Metric system is a real standard, proven by time. Unicode is at most
what Esperanto is to languages -- something that some people invented,
and it still didn't catch on.

> Implicit unit/encoding is a damn stupid thing to do. There are numerous examples
> of big expensive projects that failed because of this kind of misunderstanding.
> Many apps and humans need to interpret filenames to perform their job.

This is why people always mention units and charsets.

> (BTW if anyone cares I was raised next to a computer which primary
> purpose was translating to a non-latin language. So I know quite a lot
> of the recipes for "getting by" and having worthless archives after a
> few years)

And I am Russian, and I have used non-latin language for my whole life.
So?

> |> 8-bit bytes as filenames is not a good base, however, since they enforce
> |> a difefrent layer of interrpetation between the user and the kernel, and
> |> this interpretation cannot be based on the locale nor the filesystem
> |> itself, as there is no way to find out what encoding the filename is in.
> |
> | This is a matter of GUI implementation. If someone cared about this, he
> |would store language metadata with filename, too, however this is clearly
> |contrary to the Unix filesystem design.
>
> If you think filename interpretation is GUI-only stuff you're sadly mistaken.
> Filename-based processing is widespread.

Filename-based processing is not simplified by Unicode because
pattern-matching works on byte sequences regardless of the charset.

> |Duerst. The reality is, everything can pass UTF-8 already, yet people use
> |other encodings for everything, too, and as long as they don't break,
> |things work.
>
> Till a certain point.
> Past this point all the heuristics in the world won't help you and people
> suddenly revise their "work" definition.

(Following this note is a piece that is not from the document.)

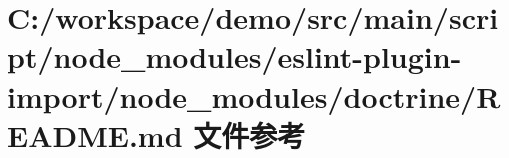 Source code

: \hypertarget{node__modules_2eslint-plugin-import_2node__modules_2doctrine_2_r_e_a_d_m_e_8md}{}\section{C\+:/workspace/demo/src/main/script/node\+\_\+modules/eslint-\/plugin-\/import/node\+\_\+modules/doctrine/\+R\+E\+A\+D\+ME.md 文件参考}
\label{node__modules_2eslint-plugin-import_2node__modules_2doctrine_2_r_e_a_d_m_e_8md}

There is no NEED for heuristics. It's just when charsets matter, their
names are already available off-band, and when they don't matter, there is
no point doing charset-specific operations.

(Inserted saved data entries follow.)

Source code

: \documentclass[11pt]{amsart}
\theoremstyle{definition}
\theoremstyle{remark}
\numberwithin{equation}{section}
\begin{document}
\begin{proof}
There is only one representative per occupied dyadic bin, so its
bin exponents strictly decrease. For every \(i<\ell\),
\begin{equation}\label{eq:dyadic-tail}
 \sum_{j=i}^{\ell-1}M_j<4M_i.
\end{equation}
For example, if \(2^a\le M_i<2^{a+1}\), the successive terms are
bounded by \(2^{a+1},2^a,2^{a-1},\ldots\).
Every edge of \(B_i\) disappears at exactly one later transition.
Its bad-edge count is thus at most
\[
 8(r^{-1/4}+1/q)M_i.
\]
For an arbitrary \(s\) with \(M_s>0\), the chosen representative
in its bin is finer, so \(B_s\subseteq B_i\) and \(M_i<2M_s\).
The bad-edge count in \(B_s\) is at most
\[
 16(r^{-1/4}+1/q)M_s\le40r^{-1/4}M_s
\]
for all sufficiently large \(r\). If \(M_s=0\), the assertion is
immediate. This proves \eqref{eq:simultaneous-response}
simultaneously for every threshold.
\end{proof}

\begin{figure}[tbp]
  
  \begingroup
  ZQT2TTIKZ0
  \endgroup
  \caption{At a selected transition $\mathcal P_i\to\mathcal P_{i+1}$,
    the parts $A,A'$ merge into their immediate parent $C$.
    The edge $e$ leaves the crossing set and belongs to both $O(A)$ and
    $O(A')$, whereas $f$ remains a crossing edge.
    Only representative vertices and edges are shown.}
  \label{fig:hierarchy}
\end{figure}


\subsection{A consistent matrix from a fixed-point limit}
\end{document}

> | Breaking byte-value transparency in any place in the system
> |is counterproductive
>
> There is nothing transparent in the system for filename users.
> Generalised guesswork is not transparency.

Byte-value transparency, not "transparency" as a marketing buzzword.
Again, guesswork is unnecessary unless some piece of software does it.
There is absolutely no need to know the charset until the point when the
filename is presented to the user -- and this is beyond the filesystem
functionality.

> [...]
>
> |> However, just as with URLs (which are byte-streams, too), byte-streams are
> |> useless to store text. You need bytestreams + known encoding.
> |
> | MIME has a perfectly usable standard for declaring encodings, and huge
> |amounts of text (that may include filenames) are distributed by
> |MIME-compliant or MIME-like protocols (mail and HTTP, to name two).
>
> Fine. Just convert all your filenames to garbage at see how great it is their
> contents are still readable because the file formats have encoding info. I'm
> pretty sure you'll still miss your nice filenames.

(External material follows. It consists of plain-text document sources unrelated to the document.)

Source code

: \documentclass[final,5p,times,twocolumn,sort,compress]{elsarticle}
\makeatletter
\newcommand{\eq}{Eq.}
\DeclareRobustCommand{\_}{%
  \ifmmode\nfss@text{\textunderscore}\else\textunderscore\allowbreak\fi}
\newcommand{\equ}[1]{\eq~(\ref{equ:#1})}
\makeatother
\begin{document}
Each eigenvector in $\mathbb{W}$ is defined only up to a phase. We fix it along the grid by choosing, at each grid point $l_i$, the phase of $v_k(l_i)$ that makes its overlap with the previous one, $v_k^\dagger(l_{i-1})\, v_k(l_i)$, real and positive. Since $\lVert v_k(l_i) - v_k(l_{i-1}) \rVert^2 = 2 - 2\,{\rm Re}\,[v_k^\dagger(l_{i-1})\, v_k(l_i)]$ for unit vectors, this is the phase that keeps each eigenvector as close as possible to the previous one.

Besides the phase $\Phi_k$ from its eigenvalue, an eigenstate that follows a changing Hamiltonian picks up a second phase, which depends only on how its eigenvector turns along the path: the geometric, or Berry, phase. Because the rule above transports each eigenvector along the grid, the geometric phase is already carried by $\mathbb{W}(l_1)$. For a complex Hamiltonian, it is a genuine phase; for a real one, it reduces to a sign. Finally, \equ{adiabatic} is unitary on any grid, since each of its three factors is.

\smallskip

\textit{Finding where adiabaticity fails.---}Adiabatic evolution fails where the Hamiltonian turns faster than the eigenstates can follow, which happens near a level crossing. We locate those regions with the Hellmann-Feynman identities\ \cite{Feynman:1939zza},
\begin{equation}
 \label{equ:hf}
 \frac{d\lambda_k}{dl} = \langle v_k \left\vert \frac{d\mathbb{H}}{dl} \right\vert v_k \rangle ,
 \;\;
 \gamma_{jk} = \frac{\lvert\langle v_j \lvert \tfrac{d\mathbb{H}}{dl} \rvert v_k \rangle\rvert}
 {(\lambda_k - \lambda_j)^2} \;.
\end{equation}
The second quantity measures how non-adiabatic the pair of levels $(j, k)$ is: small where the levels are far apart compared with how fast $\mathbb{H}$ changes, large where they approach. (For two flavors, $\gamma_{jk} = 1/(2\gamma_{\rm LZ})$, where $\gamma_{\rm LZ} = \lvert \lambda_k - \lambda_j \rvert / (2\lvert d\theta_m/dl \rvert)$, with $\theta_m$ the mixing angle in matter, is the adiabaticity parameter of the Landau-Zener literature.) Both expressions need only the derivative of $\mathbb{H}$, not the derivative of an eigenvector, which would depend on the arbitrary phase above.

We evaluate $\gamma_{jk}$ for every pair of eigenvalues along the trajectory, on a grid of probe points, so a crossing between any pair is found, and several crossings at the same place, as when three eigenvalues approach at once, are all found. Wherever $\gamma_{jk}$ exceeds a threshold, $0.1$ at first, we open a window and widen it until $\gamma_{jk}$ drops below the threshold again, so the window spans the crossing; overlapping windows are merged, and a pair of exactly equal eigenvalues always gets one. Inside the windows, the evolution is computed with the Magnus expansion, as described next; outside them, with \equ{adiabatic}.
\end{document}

When I see filenames in a language that I don't understand, they look
like garbage to me anyway. And so does Unicode.

> Let me repeat my point :
> 1. filenames have a meaning
> 2. the meanings are important
> 3. they can not be reliably decoded without encoding info

This is great -- but this is a matter of _applications_ and _users_
interpreting them. If users wanted to use Unicode for everything, they
would already willingly adopt it.

> Therefore encoding info needs to be added, using either FS metadata or a clear standard.
> And I don't care if the standard is UTF-8, UCS-foo, egyptian hieroglyphs or whatever.
> I want a f* standard. Every single person that had to work on the mess that results now
> from many users using different incompatible locales on a single FS want a f* standard.

And some people don't want either of those standards forced on them.
What are you going to do, beat them all up?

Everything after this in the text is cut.